Dataset entries
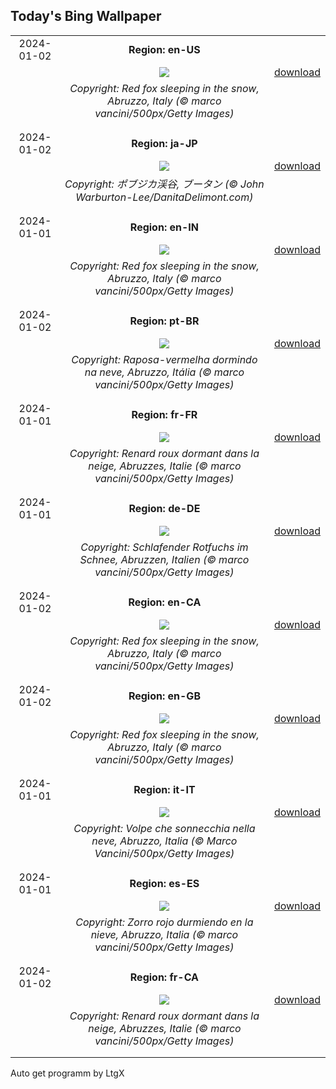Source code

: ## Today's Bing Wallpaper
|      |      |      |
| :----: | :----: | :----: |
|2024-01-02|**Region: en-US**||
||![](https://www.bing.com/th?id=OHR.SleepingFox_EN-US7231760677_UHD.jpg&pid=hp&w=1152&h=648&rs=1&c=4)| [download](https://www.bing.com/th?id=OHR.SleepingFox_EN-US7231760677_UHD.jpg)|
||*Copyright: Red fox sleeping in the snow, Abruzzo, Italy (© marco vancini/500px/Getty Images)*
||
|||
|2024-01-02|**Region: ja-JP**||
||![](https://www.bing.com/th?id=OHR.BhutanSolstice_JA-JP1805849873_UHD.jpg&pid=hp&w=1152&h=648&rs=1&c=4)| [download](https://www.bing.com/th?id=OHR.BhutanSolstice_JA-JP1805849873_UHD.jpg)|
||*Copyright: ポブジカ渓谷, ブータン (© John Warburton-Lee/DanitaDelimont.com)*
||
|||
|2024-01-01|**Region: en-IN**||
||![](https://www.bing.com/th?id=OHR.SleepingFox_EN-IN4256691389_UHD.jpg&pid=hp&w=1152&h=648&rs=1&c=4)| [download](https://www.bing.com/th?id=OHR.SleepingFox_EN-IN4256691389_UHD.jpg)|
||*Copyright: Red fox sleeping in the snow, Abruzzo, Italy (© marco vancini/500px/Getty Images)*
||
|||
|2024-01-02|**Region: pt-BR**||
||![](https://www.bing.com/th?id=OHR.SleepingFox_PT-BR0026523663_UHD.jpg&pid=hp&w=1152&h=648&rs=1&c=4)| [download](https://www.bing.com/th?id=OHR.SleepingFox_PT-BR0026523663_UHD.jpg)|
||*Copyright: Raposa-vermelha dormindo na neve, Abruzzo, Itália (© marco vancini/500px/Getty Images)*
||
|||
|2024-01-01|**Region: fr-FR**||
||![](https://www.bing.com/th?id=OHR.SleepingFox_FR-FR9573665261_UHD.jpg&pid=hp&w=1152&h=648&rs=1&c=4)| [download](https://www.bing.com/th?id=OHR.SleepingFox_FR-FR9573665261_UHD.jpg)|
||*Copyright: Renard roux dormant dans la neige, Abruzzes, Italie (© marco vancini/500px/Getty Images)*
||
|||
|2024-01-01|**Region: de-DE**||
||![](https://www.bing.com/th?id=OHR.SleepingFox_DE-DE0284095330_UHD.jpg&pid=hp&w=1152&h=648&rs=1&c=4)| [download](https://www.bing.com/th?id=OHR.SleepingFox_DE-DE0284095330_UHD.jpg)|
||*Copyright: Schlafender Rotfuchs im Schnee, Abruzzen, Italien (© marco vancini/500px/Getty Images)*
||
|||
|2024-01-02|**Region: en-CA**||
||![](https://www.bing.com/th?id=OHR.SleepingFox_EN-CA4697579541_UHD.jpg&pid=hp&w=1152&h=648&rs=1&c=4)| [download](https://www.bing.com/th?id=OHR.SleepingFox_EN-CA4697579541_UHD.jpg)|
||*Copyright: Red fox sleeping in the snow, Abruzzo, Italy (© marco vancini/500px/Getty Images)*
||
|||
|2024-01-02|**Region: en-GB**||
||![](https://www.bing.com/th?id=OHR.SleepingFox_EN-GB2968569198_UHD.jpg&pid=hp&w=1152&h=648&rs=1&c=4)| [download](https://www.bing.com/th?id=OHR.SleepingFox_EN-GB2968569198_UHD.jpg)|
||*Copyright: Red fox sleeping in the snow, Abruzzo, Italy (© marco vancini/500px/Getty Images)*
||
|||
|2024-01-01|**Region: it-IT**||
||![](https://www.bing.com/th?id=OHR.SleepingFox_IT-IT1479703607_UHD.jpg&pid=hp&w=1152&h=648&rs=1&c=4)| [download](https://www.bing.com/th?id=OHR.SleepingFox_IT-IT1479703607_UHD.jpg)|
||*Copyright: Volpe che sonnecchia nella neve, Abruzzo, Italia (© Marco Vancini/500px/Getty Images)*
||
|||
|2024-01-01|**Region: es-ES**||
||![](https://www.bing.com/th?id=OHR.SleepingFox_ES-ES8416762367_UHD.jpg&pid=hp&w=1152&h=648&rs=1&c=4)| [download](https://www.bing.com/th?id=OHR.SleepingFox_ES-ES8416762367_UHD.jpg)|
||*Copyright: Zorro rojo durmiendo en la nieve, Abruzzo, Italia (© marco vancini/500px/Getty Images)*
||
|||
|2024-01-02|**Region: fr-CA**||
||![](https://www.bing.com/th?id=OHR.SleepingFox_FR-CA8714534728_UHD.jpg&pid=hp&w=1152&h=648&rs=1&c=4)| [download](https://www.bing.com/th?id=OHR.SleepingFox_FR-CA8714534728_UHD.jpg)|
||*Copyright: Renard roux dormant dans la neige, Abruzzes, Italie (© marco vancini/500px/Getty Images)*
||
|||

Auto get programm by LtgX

* _What is required_
Which lines of the data hold the string "Italia"? Return each of them.

* _Written solution_
||*Copyright: Volpe che sonnecchia nella neve, Abruzzo, Italia (© Marco Vancini/500px/Getty Images)*
||*Copyright: Zorro rojo durmiendo en la nieve, Abruzzo, Italia (© marco vancini/500px/Getty Images)*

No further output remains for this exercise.